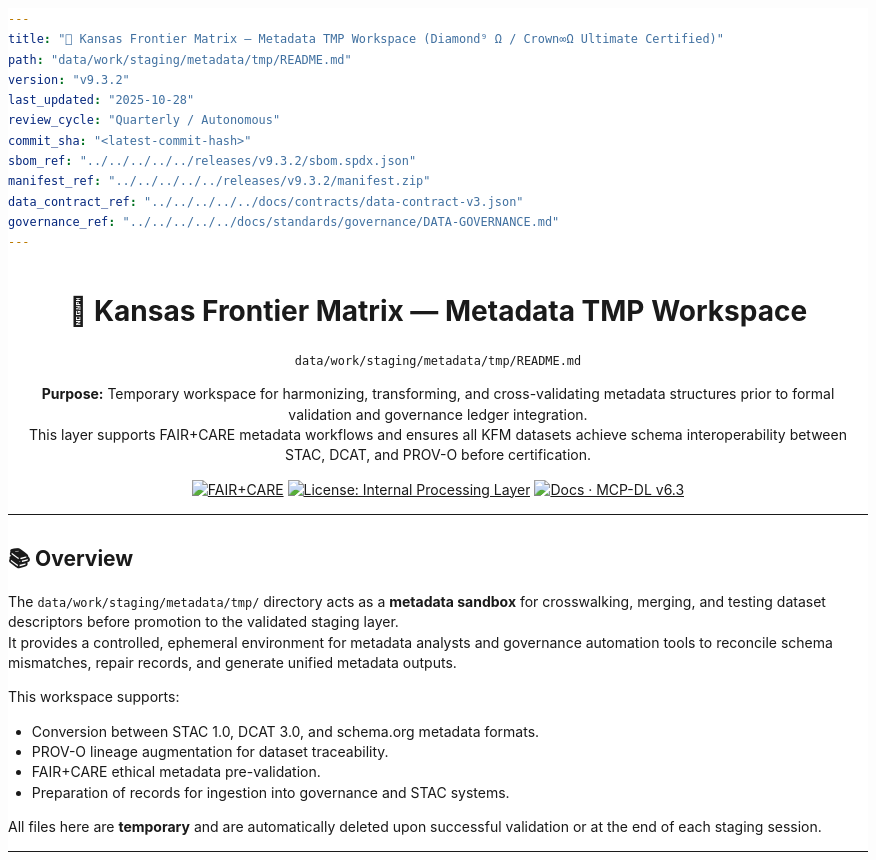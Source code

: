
 ```yaml
---
title: "🧩 Kansas Frontier Matrix — Metadata TMP Workspace (Diamond⁹ Ω / Crown∞Ω Ultimate Certified)"
path: "data/work/staging/metadata/tmp/README.md"
version: "v9.3.2"
last_updated: "2025-10-28"
review_cycle: "Quarterly / Autonomous"
commit_sha: "<latest-commit-hash>"
sbom_ref: "../../../../../releases/v9.3.2/sbom.spdx.json"
manifest_ref: "../../../../../releases/v9.3.2/manifest.zip"
data_contract_ref: "../../../../../docs/contracts/data-contract-v3.json"
governance_ref: "../../../../../docs/standards/governance/DATA-GOVERNANCE.md"
---
```


<div align="center">

# 🧩 Kansas Frontier Matrix — **Metadata TMP Workspace**
`data/work/staging/metadata/tmp/README.md`

**Purpose:** Temporary workspace for harmonizing, transforming, and cross-validating metadata structures prior to formal validation and governance ledger integration.  
This layer supports FAIR+CARE metadata workflows and ensures all KFM datasets achieve schema interoperability between STAC, DCAT, and PROV-O before certification.

[![FAIR+CARE](https://img.shields.io/badge/FAIR%2BCARE-Metadata%20Preparation%20Compliant-gold)](../../../../../docs/standards/faircare-validation.md)
[![License: Internal Processing Layer](https://img.shields.io/badge/License-Internal%20Temporary%20Data-grey)](../../../../../LICENSE)
[![Docs · MCP-DL v6.3](https://img.shields.io/badge/Docs-MCP--DL%20v6.3-blue)](../../../../../docs/architecture/repo-focus.md)

</div>

---

## 📚 Overview

The `data/work/staging/metadata/tmp/` directory acts as a **metadata sandbox** for crosswalking, merging, and testing dataset descriptors before promotion to the validated staging layer.  
It provides a controlled, ephemeral environment for metadata analysts and governance automation tools to reconcile schema mismatches, repair records, and generate unified metadata outputs.

This workspace supports:
- Conversion between STAC 1.0, DCAT 3.0, and schema.org metadata formats.  
- PROV-O lineage augmentation for dataset traceability.  
- FAIR+CARE ethical metadata pre-validation.  
- Preparation of records for ingestion into governance and STAC systems.  

All files here are **temporary** and are automatically deleted upon successful validation or at the end of each staging session.

---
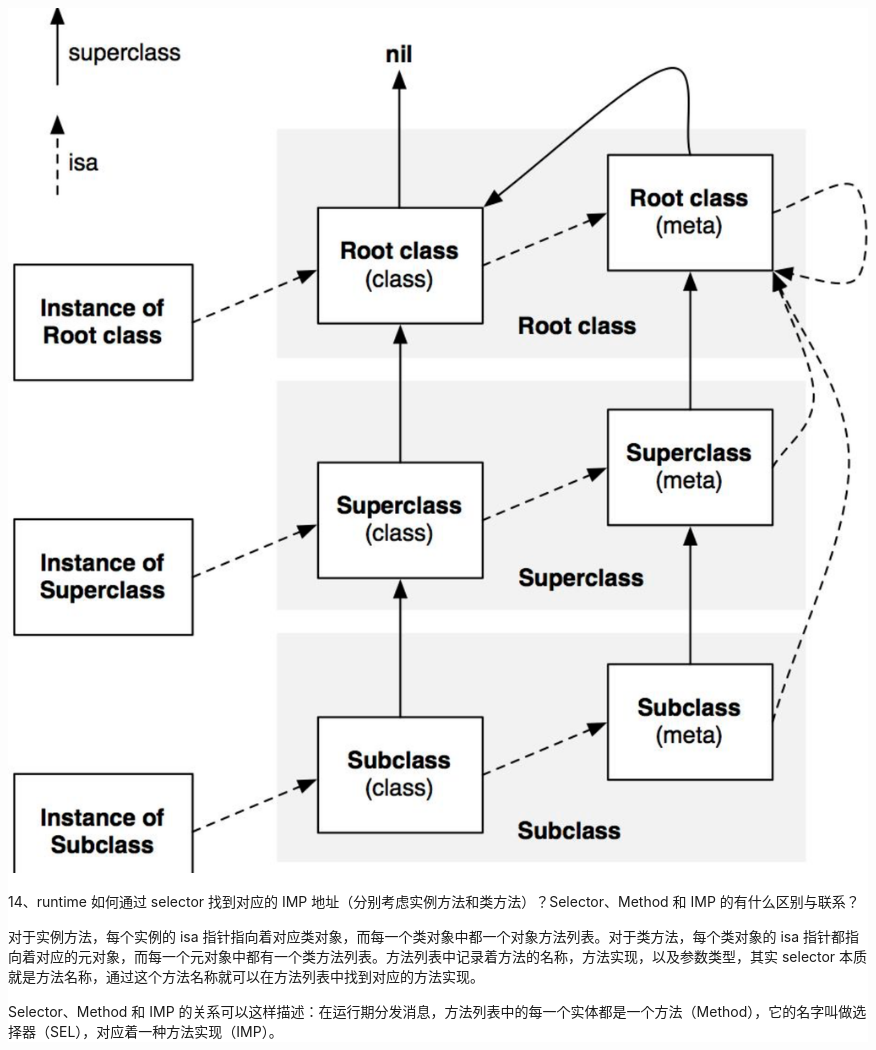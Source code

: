 ![image](../../images/ios-interview/instance-structure.png)


14、runtime 如何通过 selector 找到对应的 IMP 地址（分别考虑实例方法和类方法）？Selector、Method 和 IMP 的有什么区别与联系？

对于实例方法，每个实例的 isa 指针指向着对应类对象，而每一个类对象中都一个对象方法列表。对于类方法，每个类对象的 isa 指针都指向着对应的元对象，而每一个元对象中都有一个类方法列表。方法列表中记录着方法的名称，方法实现，以及参数类型，其实 selector 本质就是方法名称，通过这个方法名称就可以在方法列表中找到对应的方法实现。


Selector、Method 和 IMP 的关系可以这样描述：在运行期分发消息，方法列表中的每一个实体都是一个方法（Method），它的名字叫做选择器（SEL），对应着一种方法实现（IMP）。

ASSIGNED TASK: Extract every line containing the string "DCAT" from the data above.

OUTPUT FOR THIS EXERCISE:
This layer supports FAIR+CARE metadata workflows and ensures all KFM datasets achieve schema interoperability between STAC, DCAT, and PROV-O before certification.
- Conversion between STAC 1.0, DCAT 3.0, and schema.org metadata formats.  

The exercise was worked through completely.